A precise copy of the data is required, with every picture left out.

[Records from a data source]
▼

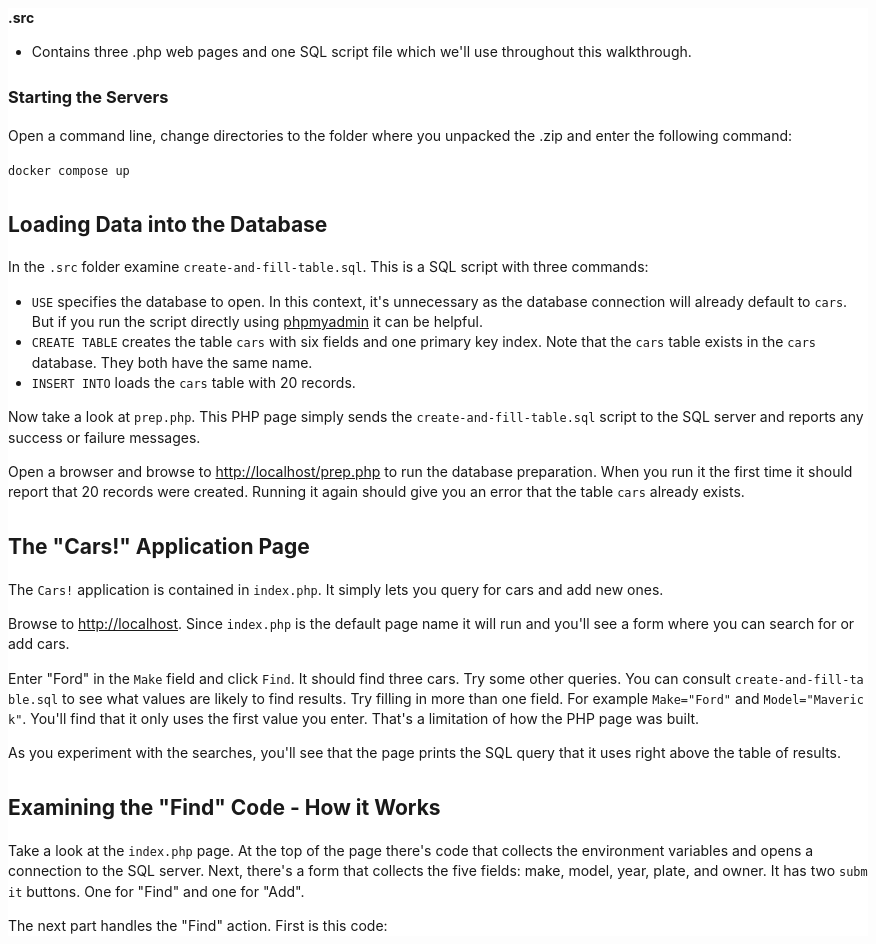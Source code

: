 **.src**
* Contains three .php web pages and one SQL script file which we'll use throughout this walkthrough.

### Starting the Servers

Open a command line, change directories to the folder where you unpacked the .zip and enter the following command:

```
docker compose up
```

## Loading Data into the Database

In the `.src` folder examine `create-and-fill-table.sql`. This is a SQL script with three commands:

* `USE` specifies the database to open. In this context, it's unnecessary as the database connection will already default to `cars`. But if you run the script directly using [phpmyadmin](https://www.phpmyadmin.net) it can be helpful.
* `CREATE TABLE` creates the table `cars` with six fields and one primary key index. Note that the `cars` table exists in the `cars` database. They both have the same name.
* `INSERT INTO` loads the `cars` table with 20 records.

Now take a look at `prep.php`. This PHP page simply sends the `create-and-fill-table.sql` script to the SQL server and reports any success or failure messages.

Open a browser and browse to [http://localhost/prep.php](http://localhost/prep.php) to run the database preparation. When you run it the first time it should report that 20 records were created. Running it again should give you an error that the table `cars` already exists.

## The "Cars!" Application Page

The `Cars!` application is contained in `index.php`. It simply lets you query for cars and add new ones.

Browse to [http://localhost](http://localhost). Since `index.php` is the default page name it will run and you'll see a form where you can search for or add cars.

Enter "Ford" in the `Make` field and click `Find`. It should find three cars. Try some other queries. You can consult `create-and-fill-table.sql` to see what values are likely to find results. Try filling in more than one field. For example `Make="Ford"` and `Model="Maverick"`. You'll find that it only uses the first value you enter. That's a limitation of how the PHP page was built.

As you experiment with the searches, you'll see that the page prints the SQL query that it uses right above the table of results.

## Examining the "Find" Code - How it Works

Take a look at the `index.php` page. At the top of the page there's code that collects the environment variables and opens a connection to the SQL server. Next, there's a form that collects the five fields: make, model, year, plate, and owner. It has two `submit` buttons. One for "Find" and one for "Add".

The next part handles the "Find" action. First is this code:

▲

Result below
Source code

: **.src**
* Contains three .php web pages and one SQL script file which we'll use throughout this walkthrough.

### Starting the Servers

Open a command line, change directories to the folder where you unpacked the .zip and enter the following command:

```
docker compose up
```

## Loading Data into the Database

In the `.src` folder examine `create-and-fill-table.sql`. This is a SQL script with three commands:

* `USE` specifies the database to open. In this context, it's unnecessary as the database connection will already default to `cars`. But if you run the script directly using [phpmyadmin](https://www.phpmyadmin.net) it can be helpful.
* `CREATE TABLE` creates the table `cars` with six fields and one primary key index. Note that the `cars` table exists in the `cars` database. They both have the same name.
* `INSERT INTO` loads the `cars` table with 20 records.

Now take a look at `prep.php`. This PHP page simply sends the `create-and-fill-table.sql` script to the SQL server and reports any success or failure messages.

Open a browser and browse to [http://localhost/prep.php](http://localhost/prep.php) to run the database preparation. When you run it the first time it should report that 20 records were created. Running it again should give you an error that the table `cars` already exists.

## The "Cars!" Application Page

The `Cars!` application is contained in `index.php`. It simply lets you query for cars and add new ones.

Browse to [http://localhost](http://localhost). Since `index.php` is the default page name it will run and you'll see a form where you can search for or add cars.

Enter "Ford" in the `Make` field and click `Find`. It should find three cars. Try some other queries. You can consult `create-and-fill-table.sql` to see what values are likely to find results. Try filling in more than one field. For example `Make="Ford"` and `Model="Maverick"`. You'll find that it only uses the first value you enter. That's a limitation of how the PHP page was built.

As you experiment with the searches, you'll see that the page prints the SQL query that it uses right above the table of results.

## Examining the "Find" Code - How it Works

Take a look at the `index.php` page. At the top of the page there's code that collects the environment variables and opens a connection to the SQL server. Next, there's a form that collects the five fields: make, model, year, plate, and owner. It has two `submit` buttons. One for "Find" and one for "Add".

The next part handles the "Find" action. First is this code:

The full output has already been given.